In distributed systems like Taskurai, managing concurrent access to shared resources is critical to ensuring consistency and preventing race conditions. Taskurai introduces distributed locks as a mechanism to coordinate access to these shared resources across multiple workers and processes. This ensures that only one instance can perform operations on a specific resource at a given time, maintaining data integrity and preventing conflicts.

Why Distributed Locks?

Distributed locks are essential in scenarios where commands might attempt to access the same resource simultaneously. Examples include:

  • Providing exclusive access to data resources or services.
  • Ensuring only one worker processes a critical section of code.
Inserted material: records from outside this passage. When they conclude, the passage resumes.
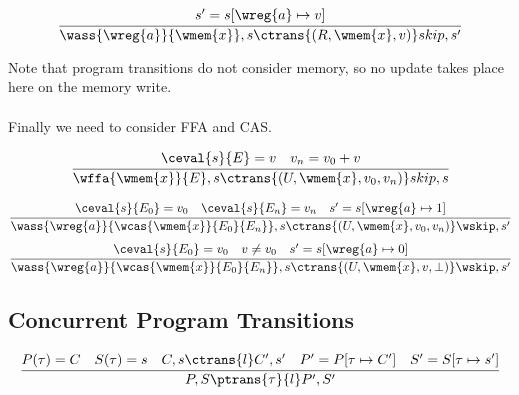 \begin{minipage}{.5\textwidth}
    \[\cfrac{
        s' = s[\wreg{a} \mapsto v]
    }{
        \wass{\wreg{a}}{\wmem{x}}, s \ctrans{(R, \wmem{x}, v)} skip, s'
    }\]
\end{minipage}
Note that program transitions do not consider memory, so no update takes place here on the memory write.
\\
\\ Finally we need to consider FFA and CAS.
\\ \begin{minipage}{.5\textwidth}
    \[\cfrac{
        \ceval{s}{E} = v \quad v_n = v_0 + v
    }{
        \wffa{\wmem{x}}{E},s \ctrans{(U, \wmem{x}, v_0, v_n)} skip, s
    }\]
\end{minipage}
\begin{minipage}{.5\textwidth}
    \[
        \cfrac{
            \ceval{s}{E_0} = v_0 \quad \ceval{s}{E_n} = v_n \quad s' = s[\wreg{a} \mapsto 1]
        }{
            \wass{\wreg{a}}{\wcas{\wmem{x}}{E_0}{E_n}}, s \ctrans{(U, \wmem{x}, v_0, v_n)} \wskip, s'
        }
    \]
    \[
        \cfrac{
            \ceval{s}{E_0} = v_0 \quad v \neq v_0 \quad s' = s[\wreg{a} \mapsto 0]
        }{
            \wass{\wreg{a}}{\wcas{\wmem{x}}{E_0}{E_n}}, s \ctrans{(U, \wmem{x}, v, \bot)} \wskip, s'
        }
    \]    
\end{minipage}



\subsection{Concurrent Program Transitions}
\[\cfrac{
    P(\tau) = C \quad S(\tau) = s \quad C,s \ctrans{l} C', s' \quad P' = P[\tau \mapsto C'] \quad S'=S[\tau \mapsto s']
}{
    P, S \ptrans{\tau}{l} P', S'
}\]

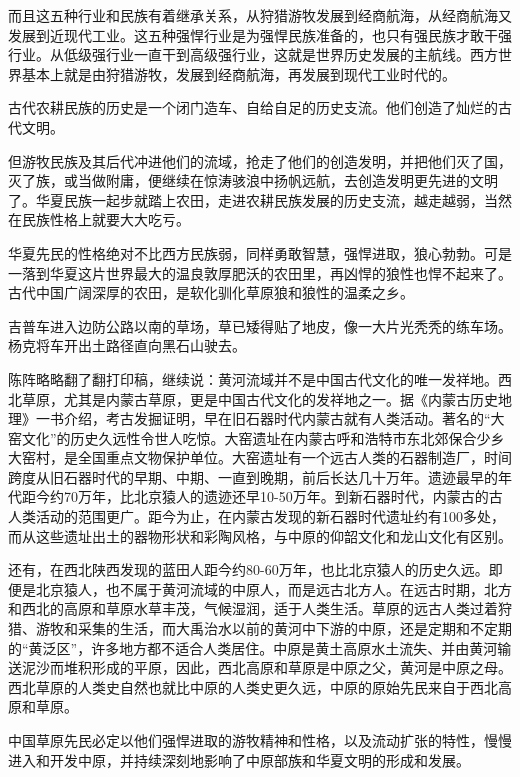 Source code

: \par 而且这五种行业和民族有着继承关系，从狩猎游牧发展到经商航海，从经商航海又发展到近现代工业。这五种强悍行业是为强悍民族准备的，也只有强民族才敢干强行业。从低级强行业一直干到高级强行业，这就是世界历史发展的主航线。西方世界基本上就是由狩猎游牧，发展到经商航海，再发展到现代工业时代的。
\par 古代农耕民族的历史是一个闭门造车、自给自足的历史支流。他们创造了灿烂的古代文明。
\par 但游牧民族及其后代冲进他们的流域，抢走了他们的创造发明，并把他们灭了国，灭了族，或当做附庸，便继续在惊涛骇浪中扬帆远航，去创造发明更先进的文明了。华夏民族一起步就踏上农田，走进农耕民族发展的历史支流，越走越弱，当然在民族性格上就要大大吃亏。
\par 华夏先民的性格绝对不比西方民族弱，同样勇敢智慧，强悍进取，狼心勃勃。可是一落到华夏这片世界最大的温良敦厚肥沃的农田里，再凶悍的狼性也悍不起来了。古代中国广阔深厚的农田，是软化驯化草原狼和狼性的温柔之乡。
\par 吉普车进入边防公路以南的草场，草已矮得贴了地皮，像一大片光秃秃的练车场。杨克将车开出土路径直向黑石山驶去。
\par 陈阵略略翻了翻打印稿，继续说：黄河流域并不是中国古代文化的唯一发祥地。西北草原，尤其是内蒙古草原，更是中国古代文化的发祥地之一。据《内蒙古历史地理》一书介绍，考古发掘证明，早在旧石器时代内蒙古就有人类活动。著名的“大窑文化”的历史久远性令世人吃惊。大窑遗址在内蒙古呼和浩特市东北郊保合少乡大窑村，是全国重点文物保护单位。大窑遗址有一个远古人类的石器制造厂，时间跨度从旧石器时代的早期、中期、一直到晚期，前后长达几十万年。遗迹最早的年代距今约70万年，比北京猿人的遗迹还早10-50万年。到新石器时代，内蒙古的古人类活动的范围更广。距今为止，在内蒙古发现的新石器时代遗址约有100多处，而从这些遗址出土的器物形状和彩陶风格，与中原的仰韶文化和龙山文化有区别。
\par 还有，在西北陕西发现的蓝田人距今约80-60万年，也比北京猿人的历史久远。即便是北京猿人，也不属于黄河流域的中原人，而是远古北方人。在远古时期，北方和西北的高原和草原水草丰茂，气候湿润，适于人类生活。草原的远古人类过着狩猎、游牧和采集的生活，而大禹治水以前的黄河中下游的中原，还是定期和不定期的“黄泛区”，许多地方都不适合人类居住。中原是黄土高原水土流失、并由黄河输送泥沙而堆积形成的平原，因此，西北高原和草原是中原之父，黄河是中原之母。西北草原的人类史自然也就比中原的人类史更久远，中原的原始先民来自于西北高原和草原。
\par 中国草原先民必定以他们强悍进取的游牧精神和性格，以及流动扩张的特性，慢慢进入和开发中原，并持续深刻地影响了中原部族和华夏文明的形成和发展。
Taskurai’s distributed lock system is designed to be:

  • Lightweight: Efficient in terms of network and storage overhead.
  • Fault-Tolerant: Handles failures gracefully, ensuring locks are released appropriately on exceptions.
  • Deadlock free: By using a leased-based locking mechanism, expired locks are released automatically.

Key Concepts

Lock id

A lock is identified by a unique lock id, this id should be unique across all applications using the lock.

Lock owner

A lock owner requests and releases a lock. Locks can only be released by the same lock id and owner combination.

Lease duration

Locks are leased for a set amount of time. After the lease expires, the lock is automatically released.

Acquiring time-out

Locks are configured with a time-out for acquiring a lock.

Isolation mode

Distributed locks support isolation mode. When distributed locks are created in isolation mode, they only apply to the lock development session and do not impact resources deployed in Taskurai. This behavior can be overriden in each call.